:: Assigned task ::
For this exercise, reproduce only the lines from the one holding "- Database: SQLite" through the final line of the data below, exactly, and omit pictures.

:: Material provided ::
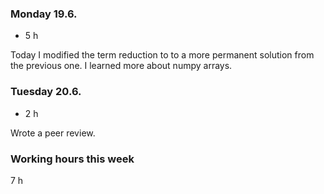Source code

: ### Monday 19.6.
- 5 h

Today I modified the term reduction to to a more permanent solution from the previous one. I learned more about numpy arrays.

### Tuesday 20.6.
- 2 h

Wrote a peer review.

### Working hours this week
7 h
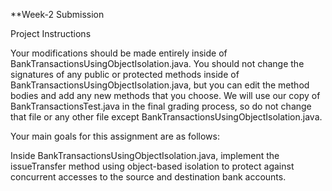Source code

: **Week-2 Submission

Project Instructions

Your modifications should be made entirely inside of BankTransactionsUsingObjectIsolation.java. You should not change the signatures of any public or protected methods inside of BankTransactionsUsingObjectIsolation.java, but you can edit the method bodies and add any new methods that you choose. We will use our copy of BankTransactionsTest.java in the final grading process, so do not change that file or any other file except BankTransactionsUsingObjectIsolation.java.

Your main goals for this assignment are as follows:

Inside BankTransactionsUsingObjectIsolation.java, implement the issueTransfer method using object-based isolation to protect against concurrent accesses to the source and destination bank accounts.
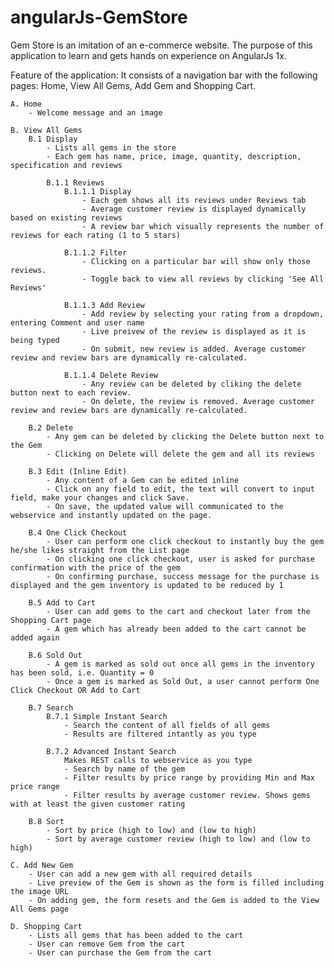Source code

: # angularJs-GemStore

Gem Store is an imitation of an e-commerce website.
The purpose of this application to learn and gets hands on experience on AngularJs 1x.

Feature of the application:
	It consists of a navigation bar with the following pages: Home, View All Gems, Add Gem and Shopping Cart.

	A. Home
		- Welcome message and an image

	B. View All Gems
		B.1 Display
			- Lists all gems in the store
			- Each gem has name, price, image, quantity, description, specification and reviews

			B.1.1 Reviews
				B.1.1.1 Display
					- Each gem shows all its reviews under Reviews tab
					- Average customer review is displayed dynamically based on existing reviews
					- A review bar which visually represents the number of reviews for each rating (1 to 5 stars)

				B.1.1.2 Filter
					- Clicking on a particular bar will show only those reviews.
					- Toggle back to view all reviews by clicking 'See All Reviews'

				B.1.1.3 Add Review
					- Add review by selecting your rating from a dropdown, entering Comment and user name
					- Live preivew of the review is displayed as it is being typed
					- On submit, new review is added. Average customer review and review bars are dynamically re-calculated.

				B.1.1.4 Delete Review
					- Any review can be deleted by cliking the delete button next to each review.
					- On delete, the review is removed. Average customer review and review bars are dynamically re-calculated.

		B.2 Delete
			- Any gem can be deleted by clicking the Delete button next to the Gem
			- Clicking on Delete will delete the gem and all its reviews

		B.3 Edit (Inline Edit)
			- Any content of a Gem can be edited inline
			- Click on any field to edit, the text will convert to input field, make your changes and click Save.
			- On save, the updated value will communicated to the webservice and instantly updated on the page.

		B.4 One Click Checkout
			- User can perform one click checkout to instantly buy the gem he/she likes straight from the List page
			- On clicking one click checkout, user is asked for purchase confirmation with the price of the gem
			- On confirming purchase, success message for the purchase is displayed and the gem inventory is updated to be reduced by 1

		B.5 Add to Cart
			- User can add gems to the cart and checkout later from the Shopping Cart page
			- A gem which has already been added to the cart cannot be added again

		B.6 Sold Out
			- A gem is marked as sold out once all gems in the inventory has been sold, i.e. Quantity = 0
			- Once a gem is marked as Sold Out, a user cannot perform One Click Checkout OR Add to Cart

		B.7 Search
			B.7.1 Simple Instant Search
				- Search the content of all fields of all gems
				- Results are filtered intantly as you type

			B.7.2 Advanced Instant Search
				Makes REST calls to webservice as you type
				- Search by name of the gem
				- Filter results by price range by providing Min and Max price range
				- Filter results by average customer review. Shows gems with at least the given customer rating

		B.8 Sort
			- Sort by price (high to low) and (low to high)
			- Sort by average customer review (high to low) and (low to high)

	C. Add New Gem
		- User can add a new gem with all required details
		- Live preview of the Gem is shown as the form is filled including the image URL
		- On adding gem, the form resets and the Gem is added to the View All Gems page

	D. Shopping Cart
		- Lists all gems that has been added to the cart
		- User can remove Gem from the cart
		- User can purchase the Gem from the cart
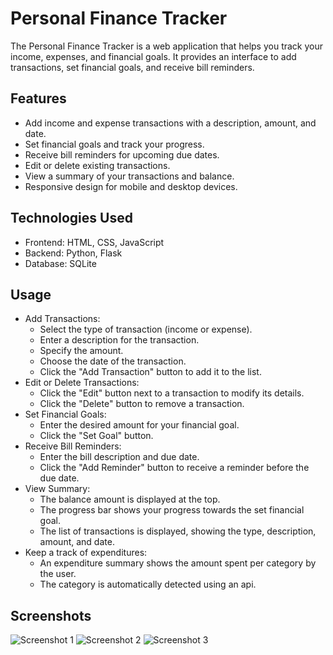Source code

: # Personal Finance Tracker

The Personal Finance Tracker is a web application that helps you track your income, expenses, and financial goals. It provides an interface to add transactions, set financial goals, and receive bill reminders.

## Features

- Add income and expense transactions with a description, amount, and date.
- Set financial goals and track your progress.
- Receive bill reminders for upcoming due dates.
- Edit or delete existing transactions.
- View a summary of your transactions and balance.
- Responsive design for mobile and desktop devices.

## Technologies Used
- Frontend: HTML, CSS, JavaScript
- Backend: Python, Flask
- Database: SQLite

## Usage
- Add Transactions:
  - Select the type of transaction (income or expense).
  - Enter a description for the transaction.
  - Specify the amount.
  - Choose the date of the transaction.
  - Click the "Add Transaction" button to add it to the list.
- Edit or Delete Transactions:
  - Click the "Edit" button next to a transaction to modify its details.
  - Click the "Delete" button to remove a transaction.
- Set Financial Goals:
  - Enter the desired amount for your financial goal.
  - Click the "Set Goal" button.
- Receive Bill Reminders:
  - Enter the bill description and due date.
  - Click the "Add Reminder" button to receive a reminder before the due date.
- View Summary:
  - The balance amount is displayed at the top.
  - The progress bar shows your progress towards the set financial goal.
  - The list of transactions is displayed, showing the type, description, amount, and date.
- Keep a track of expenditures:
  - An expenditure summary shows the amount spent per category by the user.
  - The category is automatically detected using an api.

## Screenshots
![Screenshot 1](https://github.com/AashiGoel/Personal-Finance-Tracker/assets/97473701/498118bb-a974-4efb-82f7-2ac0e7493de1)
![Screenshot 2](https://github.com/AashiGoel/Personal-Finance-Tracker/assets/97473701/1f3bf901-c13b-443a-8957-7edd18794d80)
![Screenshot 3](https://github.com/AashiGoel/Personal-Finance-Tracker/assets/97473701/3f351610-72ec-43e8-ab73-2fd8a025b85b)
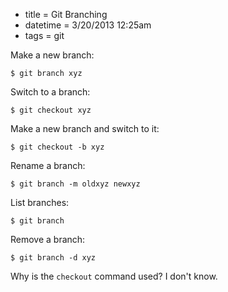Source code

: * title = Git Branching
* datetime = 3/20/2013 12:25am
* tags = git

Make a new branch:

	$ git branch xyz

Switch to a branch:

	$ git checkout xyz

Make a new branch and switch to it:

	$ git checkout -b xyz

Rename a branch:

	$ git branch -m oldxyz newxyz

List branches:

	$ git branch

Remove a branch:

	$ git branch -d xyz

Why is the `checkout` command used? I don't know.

:: Result ::
- Database: SQLite

## Usage
- Add Transactions:
  - Select the type of transaction (income or expense).
  - Enter a description for the transaction.
  - Specify the amount.
  - Choose the date of the transaction.
  - Click the "Add Transaction" button to add it to the list.
- Edit or Delete Transactions:
  - Click the "Edit" button next to a transaction to modify its details.
  - Click the "Delete" button to remove a transaction.
- Set Financial Goals:
  - Enter the desired amount for your financial goal.
  - Click the "Set Goal" button.
- Receive Bill Reminders:
  - Enter the bill description and due date.
  - Click the "Add Reminder" button to receive a reminder before the due date.
- View Summary:
  - The balance amount is displayed at the top.
  - The progress bar shows your progress towards the set financial goal.
  - The list of transactions is displayed, showing the type, description, amount, and date.
- Keep a track of expenditures:
  - An expenditure summary shows the amount spent per category by the user.
  - The category is automatically detected using an api.

## Screenshots
![Screenshot 1](https://github.com/AashiGoel/Personal-Finance-Tracker/assets/97473701/498118bb-a974-4efb-82f7-2ac0e7493de1)
![Screenshot 2](https://github.com/AashiGoel/Personal-Finance-Tracker/assets/97473701/1f3bf901-c13b-443a-8957-7edd18794d80)
![Screenshot 3](https://github.com/AashiGoel/Personal-Finance-Tracker/assets/97473701/3f351610-72ec-43e8-ab73-2fd8a025b85b)
Source code

: * title = Git Branching
* datetime = 3/20/2013 12:25am
* tags = git

Make a new branch:

	$ git branch xyz

Switch to a branch:

	$ git checkout xyz

Make a new branch and switch to it:

	$ git checkout -b xyz

Rename a branch:

	$ git branch -m oldxyz newxyz

List branches:

	$ git branch

Remove a branch:

	$ git branch -d xyz

Why is the `checkout` command used? I don't know.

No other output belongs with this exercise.